If it turned out that for some $i\in\{1,2,\dots,42\}$ $n'_i=m_1=4$, $n'_{i+1}=m_2=3$, $n'_{i+2}=m_3=9$, $n'_{i+3}=m_4=5$, then the answer to the original question would be: yes. However, this is not the case.
If I could identify a repeating pattern in $n'$ which didn't manifest in $m$, or vice versa, then the answer to the original question might be: no. However, I was unable to identify such patterns.
If I could show that one of the digits $0, 1, \dots, 9$ didn't occur in $n'$, but occurred in $m$, or vice versa, then the answer to the original question might be: no. However, all the digits occur in both $n'$ and $m$.
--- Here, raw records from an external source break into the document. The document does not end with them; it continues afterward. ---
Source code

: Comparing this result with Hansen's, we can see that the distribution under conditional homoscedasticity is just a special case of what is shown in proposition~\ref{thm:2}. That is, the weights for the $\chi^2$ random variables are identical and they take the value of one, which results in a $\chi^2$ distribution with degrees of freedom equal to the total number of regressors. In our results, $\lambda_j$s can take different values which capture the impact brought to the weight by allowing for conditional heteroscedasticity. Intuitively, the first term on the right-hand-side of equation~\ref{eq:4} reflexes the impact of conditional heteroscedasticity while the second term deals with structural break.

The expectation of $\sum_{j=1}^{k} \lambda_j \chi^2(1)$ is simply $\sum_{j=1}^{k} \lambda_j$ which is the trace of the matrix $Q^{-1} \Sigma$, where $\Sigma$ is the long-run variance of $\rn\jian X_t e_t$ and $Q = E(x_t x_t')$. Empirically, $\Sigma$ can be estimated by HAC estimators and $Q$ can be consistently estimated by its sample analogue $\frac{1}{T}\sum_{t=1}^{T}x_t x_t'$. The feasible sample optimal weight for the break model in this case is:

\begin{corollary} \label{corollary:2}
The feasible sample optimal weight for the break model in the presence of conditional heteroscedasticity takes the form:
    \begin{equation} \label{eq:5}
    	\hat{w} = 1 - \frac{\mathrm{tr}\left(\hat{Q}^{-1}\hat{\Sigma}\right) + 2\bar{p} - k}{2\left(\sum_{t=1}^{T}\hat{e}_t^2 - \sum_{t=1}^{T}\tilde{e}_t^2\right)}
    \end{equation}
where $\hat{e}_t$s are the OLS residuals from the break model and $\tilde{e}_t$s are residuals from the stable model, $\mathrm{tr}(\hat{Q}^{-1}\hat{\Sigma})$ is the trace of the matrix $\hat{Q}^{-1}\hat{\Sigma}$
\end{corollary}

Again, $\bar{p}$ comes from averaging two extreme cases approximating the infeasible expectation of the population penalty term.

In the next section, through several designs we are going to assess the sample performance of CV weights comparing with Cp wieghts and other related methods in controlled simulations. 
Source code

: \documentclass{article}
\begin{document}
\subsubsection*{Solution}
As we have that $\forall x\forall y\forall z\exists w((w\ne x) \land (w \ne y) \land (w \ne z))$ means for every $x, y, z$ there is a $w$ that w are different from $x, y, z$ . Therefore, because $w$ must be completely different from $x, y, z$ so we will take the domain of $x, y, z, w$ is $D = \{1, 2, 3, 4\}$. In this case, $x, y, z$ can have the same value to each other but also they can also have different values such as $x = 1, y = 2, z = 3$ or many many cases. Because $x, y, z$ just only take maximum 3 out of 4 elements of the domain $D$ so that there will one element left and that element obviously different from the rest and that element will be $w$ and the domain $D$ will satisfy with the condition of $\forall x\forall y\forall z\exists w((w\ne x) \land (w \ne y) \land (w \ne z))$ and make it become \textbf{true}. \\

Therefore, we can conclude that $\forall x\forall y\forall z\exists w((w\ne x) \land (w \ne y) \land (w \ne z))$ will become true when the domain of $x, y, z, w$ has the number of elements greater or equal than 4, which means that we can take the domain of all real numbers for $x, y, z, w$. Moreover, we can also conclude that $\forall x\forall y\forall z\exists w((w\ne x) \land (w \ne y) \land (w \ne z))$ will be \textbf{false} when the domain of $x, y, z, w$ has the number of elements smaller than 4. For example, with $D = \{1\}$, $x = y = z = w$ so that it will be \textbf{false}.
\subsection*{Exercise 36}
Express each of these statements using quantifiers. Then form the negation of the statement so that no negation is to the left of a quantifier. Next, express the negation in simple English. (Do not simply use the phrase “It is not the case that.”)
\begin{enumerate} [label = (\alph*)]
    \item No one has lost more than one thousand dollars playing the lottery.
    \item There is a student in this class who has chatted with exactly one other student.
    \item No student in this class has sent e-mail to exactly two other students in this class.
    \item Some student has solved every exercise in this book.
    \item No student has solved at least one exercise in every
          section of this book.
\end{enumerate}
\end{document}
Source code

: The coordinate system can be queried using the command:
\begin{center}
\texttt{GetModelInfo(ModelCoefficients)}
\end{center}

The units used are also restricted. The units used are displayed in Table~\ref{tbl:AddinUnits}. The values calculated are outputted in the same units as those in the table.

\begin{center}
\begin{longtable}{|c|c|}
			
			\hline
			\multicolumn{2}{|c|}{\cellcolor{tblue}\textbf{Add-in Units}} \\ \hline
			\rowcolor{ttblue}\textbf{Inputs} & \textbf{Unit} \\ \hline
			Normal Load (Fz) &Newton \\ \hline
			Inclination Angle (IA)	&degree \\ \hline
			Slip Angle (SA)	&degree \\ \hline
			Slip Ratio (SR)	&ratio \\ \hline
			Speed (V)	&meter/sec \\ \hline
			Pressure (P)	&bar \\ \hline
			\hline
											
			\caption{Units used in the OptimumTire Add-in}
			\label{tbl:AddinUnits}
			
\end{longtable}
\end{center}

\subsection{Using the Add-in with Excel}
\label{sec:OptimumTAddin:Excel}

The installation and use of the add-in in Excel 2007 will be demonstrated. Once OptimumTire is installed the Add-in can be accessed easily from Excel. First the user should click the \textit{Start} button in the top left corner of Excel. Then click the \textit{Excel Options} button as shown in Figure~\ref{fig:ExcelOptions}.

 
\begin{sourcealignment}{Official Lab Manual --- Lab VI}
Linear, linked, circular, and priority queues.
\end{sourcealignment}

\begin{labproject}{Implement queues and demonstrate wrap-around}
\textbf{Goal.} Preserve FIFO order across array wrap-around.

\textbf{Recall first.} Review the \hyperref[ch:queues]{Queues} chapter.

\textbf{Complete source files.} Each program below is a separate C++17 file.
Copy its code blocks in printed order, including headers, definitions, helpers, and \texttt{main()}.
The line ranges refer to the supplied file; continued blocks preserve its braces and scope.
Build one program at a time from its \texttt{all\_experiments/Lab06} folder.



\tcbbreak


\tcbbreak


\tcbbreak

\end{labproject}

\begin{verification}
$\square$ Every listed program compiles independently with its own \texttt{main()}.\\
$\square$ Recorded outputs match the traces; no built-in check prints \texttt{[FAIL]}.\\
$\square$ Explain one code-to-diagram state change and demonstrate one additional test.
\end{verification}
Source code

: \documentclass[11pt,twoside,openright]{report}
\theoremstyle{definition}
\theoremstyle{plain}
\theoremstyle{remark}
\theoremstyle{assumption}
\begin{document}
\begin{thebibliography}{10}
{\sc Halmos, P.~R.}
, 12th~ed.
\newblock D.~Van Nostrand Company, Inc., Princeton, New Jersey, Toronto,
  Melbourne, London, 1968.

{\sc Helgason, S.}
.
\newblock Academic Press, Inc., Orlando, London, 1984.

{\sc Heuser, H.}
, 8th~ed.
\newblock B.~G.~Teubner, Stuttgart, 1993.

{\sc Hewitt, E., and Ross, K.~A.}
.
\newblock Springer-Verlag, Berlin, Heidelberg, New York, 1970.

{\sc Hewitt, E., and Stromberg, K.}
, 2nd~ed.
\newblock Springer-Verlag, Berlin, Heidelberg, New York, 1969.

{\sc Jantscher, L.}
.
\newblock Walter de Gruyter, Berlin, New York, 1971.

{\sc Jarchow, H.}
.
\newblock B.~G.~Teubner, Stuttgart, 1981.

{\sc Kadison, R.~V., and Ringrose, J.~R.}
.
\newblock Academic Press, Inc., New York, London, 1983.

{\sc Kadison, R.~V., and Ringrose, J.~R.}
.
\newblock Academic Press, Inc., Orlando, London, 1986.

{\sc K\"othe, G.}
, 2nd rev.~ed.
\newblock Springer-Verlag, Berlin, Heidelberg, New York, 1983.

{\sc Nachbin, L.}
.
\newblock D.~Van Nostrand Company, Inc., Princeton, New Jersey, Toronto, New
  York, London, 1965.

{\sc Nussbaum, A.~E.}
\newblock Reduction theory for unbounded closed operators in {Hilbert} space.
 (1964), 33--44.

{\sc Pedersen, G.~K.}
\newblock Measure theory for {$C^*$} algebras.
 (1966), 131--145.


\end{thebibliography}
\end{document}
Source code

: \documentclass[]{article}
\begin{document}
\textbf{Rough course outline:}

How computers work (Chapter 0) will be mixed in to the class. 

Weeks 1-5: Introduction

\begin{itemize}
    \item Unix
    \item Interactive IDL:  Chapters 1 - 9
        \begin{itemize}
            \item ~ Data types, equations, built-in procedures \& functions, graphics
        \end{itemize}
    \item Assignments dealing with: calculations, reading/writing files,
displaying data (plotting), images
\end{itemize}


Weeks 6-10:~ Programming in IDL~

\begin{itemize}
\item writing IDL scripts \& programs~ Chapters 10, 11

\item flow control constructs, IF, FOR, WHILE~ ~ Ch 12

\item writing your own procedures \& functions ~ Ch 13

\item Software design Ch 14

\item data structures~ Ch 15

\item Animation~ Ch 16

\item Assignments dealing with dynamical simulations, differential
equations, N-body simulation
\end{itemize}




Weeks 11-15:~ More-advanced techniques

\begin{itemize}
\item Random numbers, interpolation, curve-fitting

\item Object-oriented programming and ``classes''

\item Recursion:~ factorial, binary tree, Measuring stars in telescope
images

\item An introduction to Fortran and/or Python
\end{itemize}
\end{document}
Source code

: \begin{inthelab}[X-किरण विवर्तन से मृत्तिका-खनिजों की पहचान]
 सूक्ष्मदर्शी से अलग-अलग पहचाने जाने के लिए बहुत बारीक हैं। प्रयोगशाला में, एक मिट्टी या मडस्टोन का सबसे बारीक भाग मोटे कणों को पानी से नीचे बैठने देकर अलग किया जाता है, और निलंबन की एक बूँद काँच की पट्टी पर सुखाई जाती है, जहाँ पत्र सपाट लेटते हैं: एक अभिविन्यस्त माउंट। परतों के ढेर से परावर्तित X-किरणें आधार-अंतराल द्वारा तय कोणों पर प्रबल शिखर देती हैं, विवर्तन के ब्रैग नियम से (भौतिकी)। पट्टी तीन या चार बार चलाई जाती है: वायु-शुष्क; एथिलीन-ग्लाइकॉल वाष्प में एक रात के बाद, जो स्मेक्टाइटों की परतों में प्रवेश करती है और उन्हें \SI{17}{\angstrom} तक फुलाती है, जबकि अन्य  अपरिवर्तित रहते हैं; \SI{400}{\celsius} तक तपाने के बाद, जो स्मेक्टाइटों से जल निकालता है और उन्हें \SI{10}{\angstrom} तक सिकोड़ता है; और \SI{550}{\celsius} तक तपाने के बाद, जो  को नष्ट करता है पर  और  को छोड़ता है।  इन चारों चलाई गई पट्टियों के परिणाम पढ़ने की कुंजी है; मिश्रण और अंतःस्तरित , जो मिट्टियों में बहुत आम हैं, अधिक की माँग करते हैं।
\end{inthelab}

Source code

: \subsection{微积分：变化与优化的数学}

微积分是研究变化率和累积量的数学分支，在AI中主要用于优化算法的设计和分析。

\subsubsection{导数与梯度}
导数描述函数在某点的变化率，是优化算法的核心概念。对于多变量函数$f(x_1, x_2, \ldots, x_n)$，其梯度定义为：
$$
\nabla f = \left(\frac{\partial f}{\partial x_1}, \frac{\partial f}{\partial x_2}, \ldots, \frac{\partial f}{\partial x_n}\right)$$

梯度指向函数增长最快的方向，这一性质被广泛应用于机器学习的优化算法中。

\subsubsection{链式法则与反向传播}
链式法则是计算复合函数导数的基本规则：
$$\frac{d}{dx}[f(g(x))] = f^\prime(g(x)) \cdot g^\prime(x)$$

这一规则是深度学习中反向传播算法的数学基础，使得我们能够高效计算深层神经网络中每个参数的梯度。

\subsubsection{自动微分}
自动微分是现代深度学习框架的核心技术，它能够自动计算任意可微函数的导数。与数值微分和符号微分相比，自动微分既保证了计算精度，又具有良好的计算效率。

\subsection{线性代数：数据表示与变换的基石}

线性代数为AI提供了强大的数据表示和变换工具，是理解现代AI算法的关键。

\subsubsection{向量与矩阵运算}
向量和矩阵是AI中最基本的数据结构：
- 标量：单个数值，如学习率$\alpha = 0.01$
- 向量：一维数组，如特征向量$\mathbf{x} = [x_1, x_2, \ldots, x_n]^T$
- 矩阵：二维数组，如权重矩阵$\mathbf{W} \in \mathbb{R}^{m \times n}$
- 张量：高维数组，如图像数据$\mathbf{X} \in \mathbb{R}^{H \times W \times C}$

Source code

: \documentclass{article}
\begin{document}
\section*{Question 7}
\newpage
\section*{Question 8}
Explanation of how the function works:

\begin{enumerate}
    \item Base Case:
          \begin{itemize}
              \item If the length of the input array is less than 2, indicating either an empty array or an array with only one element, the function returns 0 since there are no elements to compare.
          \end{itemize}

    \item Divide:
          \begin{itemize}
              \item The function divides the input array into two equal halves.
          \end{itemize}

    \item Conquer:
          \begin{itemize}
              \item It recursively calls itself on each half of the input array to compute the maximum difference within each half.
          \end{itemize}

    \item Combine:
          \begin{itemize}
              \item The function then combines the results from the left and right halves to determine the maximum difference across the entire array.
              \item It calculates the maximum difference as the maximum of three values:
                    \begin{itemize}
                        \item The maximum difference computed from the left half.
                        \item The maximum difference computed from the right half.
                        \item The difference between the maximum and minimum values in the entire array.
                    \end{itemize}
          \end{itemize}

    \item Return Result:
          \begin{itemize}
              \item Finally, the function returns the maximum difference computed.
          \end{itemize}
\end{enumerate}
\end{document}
If I were able to prove that every possible quadruple $(a,b,c,d)\in\{0,1,2,\dots,9\}^4$ eventually occurs in either $(n_1,n_2,n_3,\dots)$ or $(\dots,m_{25},m_{26},m_{27})$ (the infinite extension of $m$ "backwards"), then the answer to the original question would be: yes. However, I wasn't able to prove this.